Chevron Corp, the only American oil major currently operating in the South American nation under special US permission, gained as much as 10%. ConocoPhillips and Exxon Mobil Corp also rose.

Chevron — which remained in Venezuela after the nationalisation of foreign oil assets at the turn of the century — is best positioned among global oil giants to immediately benefit from bigger US control of the world’s largest crude reserves. ConocoPhillips is owed more than US$8 billion (RM32.61 billion) by Venezuela and Exxon is still owed about US$1 billion stemming from the nationalisation of their Venezuelan assets in the early 2000s, international arbitrators have ruled.
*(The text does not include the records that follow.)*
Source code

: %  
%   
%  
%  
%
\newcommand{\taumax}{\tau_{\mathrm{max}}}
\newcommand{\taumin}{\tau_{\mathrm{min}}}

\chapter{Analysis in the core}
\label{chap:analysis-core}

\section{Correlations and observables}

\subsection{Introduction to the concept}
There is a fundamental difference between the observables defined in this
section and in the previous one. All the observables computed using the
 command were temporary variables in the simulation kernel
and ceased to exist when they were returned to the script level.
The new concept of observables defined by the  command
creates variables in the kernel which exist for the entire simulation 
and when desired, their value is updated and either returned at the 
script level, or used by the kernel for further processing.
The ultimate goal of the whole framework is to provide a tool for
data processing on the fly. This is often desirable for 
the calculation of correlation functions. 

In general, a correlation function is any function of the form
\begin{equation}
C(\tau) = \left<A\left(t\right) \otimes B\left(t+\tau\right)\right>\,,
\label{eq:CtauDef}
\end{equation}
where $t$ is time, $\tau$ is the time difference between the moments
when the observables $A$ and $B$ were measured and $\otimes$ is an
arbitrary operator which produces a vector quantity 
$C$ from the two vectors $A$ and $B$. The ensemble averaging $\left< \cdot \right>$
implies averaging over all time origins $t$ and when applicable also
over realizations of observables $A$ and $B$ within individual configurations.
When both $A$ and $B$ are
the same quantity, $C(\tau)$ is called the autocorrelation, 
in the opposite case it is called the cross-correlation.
It’s unclear how willing global oil companies are to pour substantial sums of money into a country run by a temporary US-backed government without established legal and fiscal rules.

ConocoPhillips said this weekend it is premature to speculate about future business activities. In 2024, the US company that once dominated production in Venezuela was granted a string of licences by the US government that better positioned it to recover some or all of the losses from asset seizures in the country.

Exxon would look at any potential opportunity in Venezuela but would be cautious because its assets there have been expropriated in the past, CEO Darren Woods said in a November interview.

See also: Saudi oil sales to Asia to remain robust after third price drop

For Chevron, which holds a US licence to drill and export oil from the sanctioned country, operations continue in Venezuela as the company has been shipping oil even as the Trump administration launched a partial maritime blockade.

Analysts and traders say it could take years for critical infrastructure to be fully repaired and for oil to freely flow out of Venezuela, which currently contributes less than 1% of global supplies even though it has the world’s largest reserves.